I agree that Zen teachers do not formulate, but make no mistake: their purpose is not merely to jar students from their dependence upon intellectual comprehension. If the response of a Zen teacher seems unrelated or irrational it is because the student doesn't see into the underlying connection. As the Zen teacher Hasegawa Seikan says, the kōan is a point to be made clear.[4] Zen teachers worthy of their role present their points as incisively as possible and it is the task of students to experience them intimately. See, for example:

Someone asked, "How about when the lay-disciple Shih-shih worked the pestle but forgot he was moving his feet?

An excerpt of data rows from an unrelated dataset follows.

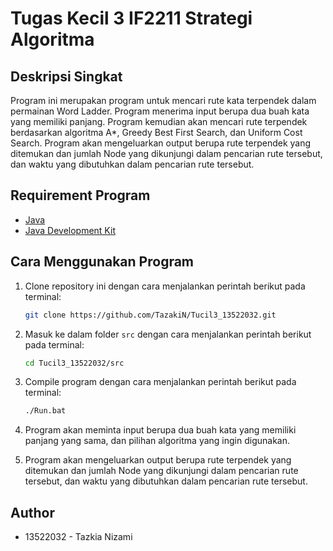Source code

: # Tugas Kecil 3 IF2211 Strategi Algoritma

## Deskripsi Singkat

Program ini merupakan program untuk mencari rute kata terpendek dalam permainan Word Ladder. Program menerima input berupa dua buah kata yang memiliki panjang. Program kemudian akan mencari rute terpendek berdasarkan algoritma A*, Greedy Best First Search, dan Uniform Cost Search. Program akan mengeluarkan output berupa rute terpendek yang ditemukan dan jumlah Node yang dikunjungi dalam pencarian rute tersebut, dan waktu yang dibutuhkan dalam pencarian rute tersebut.

## Requirement Program

- [Java](https://www.java.com/en/download/)
- [Java Development Kit](https://www.oracle.com/java/technologies/javase-jdk11-downloads.html)

## Cara Menggunakan Program

1. Clone repository ini dengan cara menjalankan perintah berikut pada terminal:

    ```bash
    git clone https://github.com/TazakiN/Tucil3_13522032.git
    ```

2. Masuk ke dalam folder `src` dengan cara menjalankan perintah berikut pada terminal:

    ```bash
    cd Tucil3_13522032/src
    ```

3. Compile program dengan cara menjalankan perintah berikut pada terminal:

    ```bash
    ./Run.bat
    ```

4. Program akan meminta input berupa dua buah kata yang memiliki panjang yang sama, dan pilihan algoritma yang ingin digunakan.

5. Program akan mengeluarkan output berupa rute terpendek yang ditemukan dan jumlah Node yang dikunjungi dalam pencarian rute tersebut, dan waktu yang dibutuhkan dalam pencarian rute tersebut.

## Author

- 13522032 - Tazkia Nizami
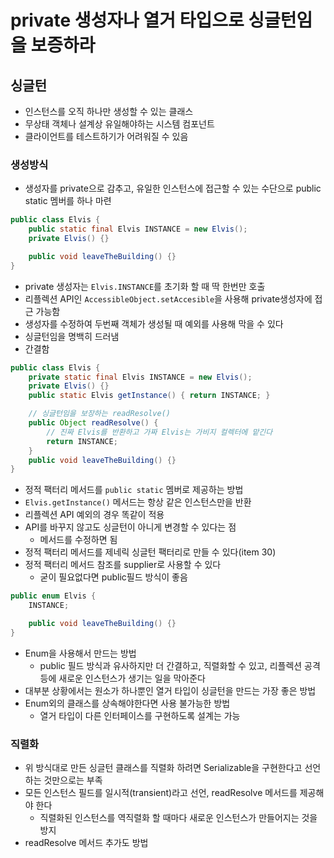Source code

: # private 생성자나 열거 타입으로 싱글턴임을 보증하라

## 싱글턴

- 인스턴스를 오직 하나만 생성할 수 있는 클래스
- 무상태 객체나 설계상 유일해야하는 시스템 컴포넌트
- 클라이언트를 테스트하기가 어려워질 수 있음

### 생성방식

- 생성자를 private으로 감추고, 유일한 인스턴스에 접근할 수 있는 수단으로 public static 멤버를 하나 마련

```java
public class Elvis {
    public static final Elvis INSTANCE = new Elvis();
    private Elvis() {}

    public void leaveTheBuilding() {}
}
```

- private 생성자는 `Elvis.INSTANCE`를 초기화 할 때 딱 한번만 호출
- 리플렉션 API인 `AccessibleObject.setAccesible`을 사용해 private생성자에 접근 가능함
- 생성자를 수정하여 두번째 객체가 생성될 때 예외를 사용해 막을 수 있다
- 싱글턴임을 명백히 드러냄
- 간결함

```java
public class Elvis {
    private static final Elvis INSTANCE = new Elvis();
    private Elvis() {}
    public static Elvis getInstance() { return INSTANCE; }

    // 싱글턴임을 보장하는 readResolve()
    public Object readResolve() {
        // 진짜 Elvis를 반환하고 가짜 Elvis는 가비지 컬렉터에 맡긴다
        return INSTANCE;
    }
    public void leaveTheBuilding() {}
}
```

- 정적 팩터리 메서드를 `public static` 멤버로 제공하는 방법
- `Elvis.getInstance()` 메서드는 항상 같은 인스턴스만을 반환
- 리플렉션 API 예외의 경우 똑같이 적용
- API를 바꾸지 않고도 싱글턴이 아니게 변경할 수 있다는 점
  - 메서드를 수정하면 됨
- 정적 팩터리 메서드를 제네릭 싱글턴 팩터리로 만들 수 있다(item 30)
- 정적 팩터리 메서드 참조를 supplier로 사용할 수 있다
  - 굳이 필요없다면 public필드 방식이 좋음

```java
public enum Elvis {
    INSTANCE;

    public void leaveTheBuilding() {}
}
```

- Enum을 사용해서 만드는 방법
  - public 필드 방식과 유사하지만 더 간결하고, 직렬화할 수 있고, 리플렉션 공격등에 새로운 인스턴스가 생기는 일을 막아준다
- 대부분 상황에서는 원소가 하나뿐인 열거 타입이 싱글턴을 만드는 가장 좋은 방법
- Enum외의 클래스를 상속해야한다면 사용 불가능한 방법
  - 열거 타입이 다른 인터페이스를 구현하도록 설계는 가능

### 직렬화

- 위 방식대로 만든 싱글턴 클래스를 직렬화 하려면 Serializable을 구현한다고 선언하는 것만으로는 부족
- 모든 인스턴스 필드를 일시적(transient)라고 선언, readResolve 메서드를 제공해야 한다
  - 직렬화된 인스턴스를 역직렬화 할 때마다 새로운 인스턴스가 만들어지는 것을 방지
- readResolve 메서드 추가도 방법
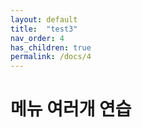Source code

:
 ```yaml
---
layout: default
title:  "test3"
nav_order: 4
has_children: true
permalink: /docs/4
---
```


# 메뉴 여러개 연습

Where had he gotten to?"

The Master said, "Drowned in a deep spring."

The Sasaki translators render the case like this:

Someone asked, "The lay-worker Shih-shih in treading the pestle-shaft of the rice mortar would forget that he was moving his feet; where did he go?"

"Drowned in a deep spring," the Master replied. [5]

The circumstances are thus clearer in the Sasaki version, but Watson sums the query itself up best.

The two translations agree upon the English of Lin-chi's final words. "Drowned in a deep spring" was Shih-shih's mind and body. I am reminded of Elder Ting after Lin-chi slapped him around:

A certain distinguished monk named Ting came to the Master for an interview and asked, "What is the basic meaning of Buddhism?

The Master got down from his chair, grabbed hold of him and gave him a slap. Then he let him go.

Ting stood still.[6]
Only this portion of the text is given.